Pay attention to the technology stack the brokerage uses. If they run on KVCore, mention your KVCore experience. If they’re a Compass team, reference your familiarity with Compass CRM and marketing tools. This level of specificity shows that you’re not sending a generic resume to every brokerage, and it demonstrates the market awareness that clients expect from their agent.
Mistakes to avoid
No production numbers. A real estate resume without transaction volume and closing data is immediately suspicious to brokerages. This is a numbers-driven business, and omitting your production metrics suggests that either your numbers are unimpressive or you are not tracking your performance.
Listing duties instead of results. “Showed homes to clients” is a duty that every licensed agent performs. “Guided 28 first-time buyers to closing with a 100% success rate on accepted offers” is a result that demonstrates skill and reliability.
Missing license information. Your active state license must be clearly listed, including the license type and state. Omitting this forces the hiring manager to verify your status, which may result in your resume being set aside.
Ignoring digital marketing. Agents who only mention traditional marketing (open houses, mailers) appear outdated. Include digital advertising, social media marketing, and CRM-driven lead nurturing to demonstrate that you can generate business in a modern market.
Frequently asked questions
Do I need a resume as a real estate agent?
Yes. Even though agents are often independent contractors, brokerages, teams, and referral networks use resumes to evaluate candidates. A professional resume is also useful for client presentations and marketing.
How do I present team vs. individual production?
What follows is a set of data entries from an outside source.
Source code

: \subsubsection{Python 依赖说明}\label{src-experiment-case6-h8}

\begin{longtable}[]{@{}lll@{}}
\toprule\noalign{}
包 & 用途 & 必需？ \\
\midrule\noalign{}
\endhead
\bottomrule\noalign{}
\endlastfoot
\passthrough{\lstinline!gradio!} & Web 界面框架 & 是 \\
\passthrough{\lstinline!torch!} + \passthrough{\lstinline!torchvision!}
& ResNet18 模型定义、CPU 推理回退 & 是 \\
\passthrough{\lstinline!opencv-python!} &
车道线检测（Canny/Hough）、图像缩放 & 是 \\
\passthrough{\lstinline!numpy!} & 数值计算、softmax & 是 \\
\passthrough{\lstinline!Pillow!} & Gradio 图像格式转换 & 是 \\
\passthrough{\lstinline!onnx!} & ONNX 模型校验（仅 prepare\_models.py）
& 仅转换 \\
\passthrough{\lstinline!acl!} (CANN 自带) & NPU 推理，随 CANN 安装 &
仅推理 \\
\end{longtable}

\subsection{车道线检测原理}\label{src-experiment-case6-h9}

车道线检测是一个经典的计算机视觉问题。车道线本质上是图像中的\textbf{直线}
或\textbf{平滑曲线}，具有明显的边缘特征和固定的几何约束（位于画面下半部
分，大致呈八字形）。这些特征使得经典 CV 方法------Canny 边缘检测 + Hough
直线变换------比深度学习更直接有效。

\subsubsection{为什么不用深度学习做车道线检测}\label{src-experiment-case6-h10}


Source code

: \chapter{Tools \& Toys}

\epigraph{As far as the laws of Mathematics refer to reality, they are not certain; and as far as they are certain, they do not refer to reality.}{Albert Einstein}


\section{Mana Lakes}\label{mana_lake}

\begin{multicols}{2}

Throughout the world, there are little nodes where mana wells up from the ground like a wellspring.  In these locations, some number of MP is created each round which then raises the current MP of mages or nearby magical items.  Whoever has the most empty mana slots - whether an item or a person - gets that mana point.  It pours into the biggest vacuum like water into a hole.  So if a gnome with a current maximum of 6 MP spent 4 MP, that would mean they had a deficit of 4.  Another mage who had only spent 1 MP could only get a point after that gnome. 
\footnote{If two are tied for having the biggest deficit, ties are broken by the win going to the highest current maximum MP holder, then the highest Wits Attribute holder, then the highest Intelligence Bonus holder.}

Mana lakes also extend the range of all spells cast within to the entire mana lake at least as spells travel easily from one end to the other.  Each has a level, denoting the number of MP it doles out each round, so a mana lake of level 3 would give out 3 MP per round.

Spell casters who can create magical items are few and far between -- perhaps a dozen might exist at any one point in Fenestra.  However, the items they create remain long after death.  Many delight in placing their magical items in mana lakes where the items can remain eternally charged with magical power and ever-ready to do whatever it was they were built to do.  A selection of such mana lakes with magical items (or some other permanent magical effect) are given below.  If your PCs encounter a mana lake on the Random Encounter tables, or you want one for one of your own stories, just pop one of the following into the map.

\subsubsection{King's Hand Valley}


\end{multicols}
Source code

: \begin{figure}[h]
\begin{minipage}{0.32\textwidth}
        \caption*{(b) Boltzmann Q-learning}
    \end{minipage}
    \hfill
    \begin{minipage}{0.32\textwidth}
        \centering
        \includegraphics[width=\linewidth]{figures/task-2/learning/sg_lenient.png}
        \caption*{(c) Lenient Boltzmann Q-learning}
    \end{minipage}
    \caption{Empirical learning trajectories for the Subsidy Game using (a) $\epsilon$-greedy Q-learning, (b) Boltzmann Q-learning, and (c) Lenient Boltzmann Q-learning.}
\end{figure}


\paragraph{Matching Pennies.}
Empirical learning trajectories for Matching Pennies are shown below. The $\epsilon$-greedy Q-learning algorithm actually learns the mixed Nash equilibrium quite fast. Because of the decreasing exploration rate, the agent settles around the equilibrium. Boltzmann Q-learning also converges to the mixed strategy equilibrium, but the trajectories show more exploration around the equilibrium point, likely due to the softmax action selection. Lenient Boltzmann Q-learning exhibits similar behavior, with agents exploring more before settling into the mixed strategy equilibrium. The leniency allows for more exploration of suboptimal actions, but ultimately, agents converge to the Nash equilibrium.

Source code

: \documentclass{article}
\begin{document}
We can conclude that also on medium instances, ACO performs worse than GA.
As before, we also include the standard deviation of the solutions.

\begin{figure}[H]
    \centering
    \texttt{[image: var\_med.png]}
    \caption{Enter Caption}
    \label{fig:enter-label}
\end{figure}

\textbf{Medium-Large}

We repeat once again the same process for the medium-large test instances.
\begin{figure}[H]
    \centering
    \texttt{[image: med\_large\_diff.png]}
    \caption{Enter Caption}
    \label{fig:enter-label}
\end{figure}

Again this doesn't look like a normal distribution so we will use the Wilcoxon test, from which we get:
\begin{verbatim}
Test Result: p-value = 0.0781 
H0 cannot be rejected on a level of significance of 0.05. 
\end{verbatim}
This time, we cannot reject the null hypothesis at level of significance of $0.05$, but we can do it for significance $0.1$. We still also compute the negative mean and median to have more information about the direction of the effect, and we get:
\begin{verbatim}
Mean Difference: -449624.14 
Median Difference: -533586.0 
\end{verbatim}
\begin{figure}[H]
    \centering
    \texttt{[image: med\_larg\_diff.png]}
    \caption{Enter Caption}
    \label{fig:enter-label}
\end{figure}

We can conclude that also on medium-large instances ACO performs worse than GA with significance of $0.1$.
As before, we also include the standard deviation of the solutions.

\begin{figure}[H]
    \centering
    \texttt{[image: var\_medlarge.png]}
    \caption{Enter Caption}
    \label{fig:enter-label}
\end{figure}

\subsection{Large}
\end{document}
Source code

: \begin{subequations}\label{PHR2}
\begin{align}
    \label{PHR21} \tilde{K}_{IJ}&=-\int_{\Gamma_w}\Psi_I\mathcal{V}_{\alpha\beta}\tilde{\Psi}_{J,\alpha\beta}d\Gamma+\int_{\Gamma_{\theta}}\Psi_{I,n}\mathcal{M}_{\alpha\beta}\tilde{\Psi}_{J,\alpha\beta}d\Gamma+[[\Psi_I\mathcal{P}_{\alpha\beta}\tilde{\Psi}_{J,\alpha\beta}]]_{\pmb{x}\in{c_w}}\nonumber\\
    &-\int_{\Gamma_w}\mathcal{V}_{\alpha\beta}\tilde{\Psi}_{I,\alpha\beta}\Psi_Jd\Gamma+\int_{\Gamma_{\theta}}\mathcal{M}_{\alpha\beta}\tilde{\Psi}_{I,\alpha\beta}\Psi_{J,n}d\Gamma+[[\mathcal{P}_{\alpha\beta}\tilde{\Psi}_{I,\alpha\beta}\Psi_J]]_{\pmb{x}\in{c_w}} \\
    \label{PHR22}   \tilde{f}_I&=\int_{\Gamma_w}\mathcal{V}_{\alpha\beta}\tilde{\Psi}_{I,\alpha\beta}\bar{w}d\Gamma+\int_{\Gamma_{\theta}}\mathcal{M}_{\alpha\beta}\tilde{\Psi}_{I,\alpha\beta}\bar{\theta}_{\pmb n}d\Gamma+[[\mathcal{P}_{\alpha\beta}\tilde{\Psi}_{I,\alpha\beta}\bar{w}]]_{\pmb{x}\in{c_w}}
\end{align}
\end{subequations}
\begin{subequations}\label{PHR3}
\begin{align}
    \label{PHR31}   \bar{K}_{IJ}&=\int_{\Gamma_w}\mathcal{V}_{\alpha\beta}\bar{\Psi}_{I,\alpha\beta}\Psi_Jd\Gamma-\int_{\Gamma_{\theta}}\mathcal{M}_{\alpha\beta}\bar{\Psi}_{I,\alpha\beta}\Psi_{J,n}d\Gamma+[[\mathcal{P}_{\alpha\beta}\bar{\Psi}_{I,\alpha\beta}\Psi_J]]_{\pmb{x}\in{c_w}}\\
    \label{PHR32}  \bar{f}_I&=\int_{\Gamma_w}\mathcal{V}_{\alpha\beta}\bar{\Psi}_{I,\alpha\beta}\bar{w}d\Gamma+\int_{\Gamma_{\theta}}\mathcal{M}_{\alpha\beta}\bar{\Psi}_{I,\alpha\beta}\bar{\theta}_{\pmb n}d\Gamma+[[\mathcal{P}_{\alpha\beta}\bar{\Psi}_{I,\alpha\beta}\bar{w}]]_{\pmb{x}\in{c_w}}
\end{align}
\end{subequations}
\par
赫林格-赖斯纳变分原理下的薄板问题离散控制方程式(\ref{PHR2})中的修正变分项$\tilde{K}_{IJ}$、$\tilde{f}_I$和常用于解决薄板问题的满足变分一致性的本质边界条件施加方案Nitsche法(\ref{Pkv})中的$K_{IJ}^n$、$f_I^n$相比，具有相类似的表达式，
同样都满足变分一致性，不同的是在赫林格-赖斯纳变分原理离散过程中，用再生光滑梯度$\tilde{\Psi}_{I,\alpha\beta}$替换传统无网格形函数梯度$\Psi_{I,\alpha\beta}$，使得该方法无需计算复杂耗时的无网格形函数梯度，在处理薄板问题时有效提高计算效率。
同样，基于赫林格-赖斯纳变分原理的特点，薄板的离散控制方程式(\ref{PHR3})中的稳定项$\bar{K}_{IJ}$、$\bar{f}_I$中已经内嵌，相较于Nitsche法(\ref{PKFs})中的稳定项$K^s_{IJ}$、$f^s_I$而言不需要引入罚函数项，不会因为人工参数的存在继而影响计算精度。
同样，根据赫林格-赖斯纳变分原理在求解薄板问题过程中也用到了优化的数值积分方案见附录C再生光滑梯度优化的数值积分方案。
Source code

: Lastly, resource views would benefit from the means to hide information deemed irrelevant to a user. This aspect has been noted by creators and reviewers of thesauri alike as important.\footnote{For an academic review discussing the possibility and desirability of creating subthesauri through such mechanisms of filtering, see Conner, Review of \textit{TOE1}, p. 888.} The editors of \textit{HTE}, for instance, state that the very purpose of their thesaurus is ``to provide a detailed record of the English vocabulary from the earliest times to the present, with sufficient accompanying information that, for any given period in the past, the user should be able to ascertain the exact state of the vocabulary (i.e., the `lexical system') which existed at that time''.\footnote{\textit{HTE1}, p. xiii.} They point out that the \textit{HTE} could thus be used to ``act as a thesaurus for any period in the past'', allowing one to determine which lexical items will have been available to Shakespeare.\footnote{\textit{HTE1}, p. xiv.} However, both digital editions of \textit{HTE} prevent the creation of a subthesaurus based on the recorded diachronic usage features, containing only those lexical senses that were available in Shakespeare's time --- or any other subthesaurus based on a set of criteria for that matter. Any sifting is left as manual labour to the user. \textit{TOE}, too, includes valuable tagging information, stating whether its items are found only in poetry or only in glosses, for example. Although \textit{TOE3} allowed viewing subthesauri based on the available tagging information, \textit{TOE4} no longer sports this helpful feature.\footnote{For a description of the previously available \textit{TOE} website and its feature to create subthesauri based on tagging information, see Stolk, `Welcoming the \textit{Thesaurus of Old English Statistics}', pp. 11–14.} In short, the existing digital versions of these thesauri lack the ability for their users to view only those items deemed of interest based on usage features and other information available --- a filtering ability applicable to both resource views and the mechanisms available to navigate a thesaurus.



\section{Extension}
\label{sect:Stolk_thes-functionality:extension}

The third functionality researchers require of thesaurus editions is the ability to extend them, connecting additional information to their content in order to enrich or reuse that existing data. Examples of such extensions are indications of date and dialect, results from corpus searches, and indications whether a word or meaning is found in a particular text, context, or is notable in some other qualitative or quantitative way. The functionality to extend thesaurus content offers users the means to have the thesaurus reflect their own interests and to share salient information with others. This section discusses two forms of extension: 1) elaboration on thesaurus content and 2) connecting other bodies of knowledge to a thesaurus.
Be transparent. If your $18M volume was achieved on a team, note your specific contribution: “Personally managed 35 buy-side transactions contributing $8.5M to team volume.” Misrepresenting team numbers as individual production is a red flag.
What designations should I pursue?
The most valued are ABR (Accredited Buyer’s Representative), CRS (Certified Residential Specialist), and CLHMS (Certified Luxury Home Marketing Specialist). GRI (Graduate, Realtor Institute) is also respected.